I didn’t really know much about Vlad the Impaler going in, but I knew that, historically, he was a great warrior, hence the nickname. However, this isn’t your regular historical fiction novel. And I Darken is a gender swapped version of Vlad the Impaler’s story.

So not only would I be reading historical fiction, which is, slowly but surely, becoming one of my favorite genres, the main character is a badass female.

Picking up this book, I didn’t really know what to expect. I had heard good reviews from some of the blogs I follow, but I didn’t want to get my expectations too high.

As soon as I opened the book, I had an intense desire to keep reading. It blew my expectations out of the freaking water.

For me, the beginning of this book started out slowly. It was still really entertaining, but I felt like I wasn’t able to connect with the characters as much as I did in the latter portion of the novel. However, seeing as the first half or so of the book takes place in the main protagonists’ younger years, I think the reason I didn’t necessarily connect was because of the characters’ ages.

When Lada, Radu, and Mehmed were younger, they were much like caricatures of their older selves– strong in only one defining characteristic. Lada was strong. Radu was weak. Mehmed was fanatical.

However, as these characters aged, I grew to love them.
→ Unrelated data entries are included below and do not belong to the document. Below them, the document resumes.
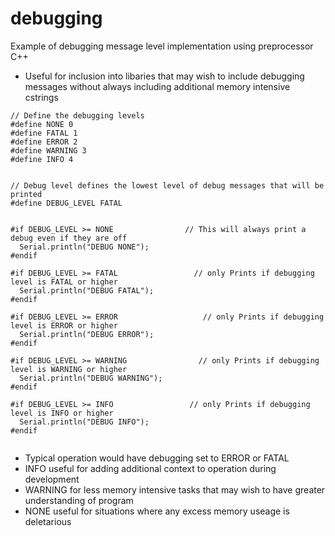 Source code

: # debugging
Example of debugging message level implementation using preprocessor C++
- Useful for inclusion into libaries that may wish to include debugging messages without always including additional memory intensive cstrings


```
// Define the debugging levels
#define NONE 0                  
#define FATAL 1
#define ERROR 2
#define WARNING 3
#define INFO 4


// Debug level defines the lowest level of debug messages that will be printed
#define DEBUG_LEVEL FATAL
```


```

#if DEBUG_LEVEL >= NONE                // This will always print a debug even if they are off
  Serial.println("DEBUG NONE");
#endif

#if DEBUG_LEVEL >= FATAL                 // only Prints if debugging level is FATAL or higher 
  Serial.println("DEBUG FATAL");
#endif

#if DEBUG_LEVEL >= ERROR                   // only Prints if debugging level is ERROR or higher 
  Serial.println("DEBUG ERROR");
#endif

#if DEBUG_LEVEL >= WARNING                // only Prints if debugging level is WARNING or higher   
  Serial.println("DEBUG WARNING");
#endif

#if DEBUG_LEVEL >= INFO                 // only Prints if debugging level is INFO or higher     
  Serial.println("DEBUG INFO");
#endif


```

- Typical operation would have debugging set to ERROR or FATAL
- INFO useful for adding additional context to operation during development
- WARNING for less memory intensive tasks that may wish to have greater understanding of program
- NONE useful for situations where any excess memory useage is deletarious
The older they got, the less they seemed like caricatures, and the more they became complex, authentic humans. For example, Lada softened up quite a bit and learned to be more empathetic towards others, and I really loved that.

Radu, who was, probably, my favorite character, became such an incredible character. He exhibited his strength, not in showing an overt amount of masculinity, but in his unwavering intelligence. He was so incredibly clever.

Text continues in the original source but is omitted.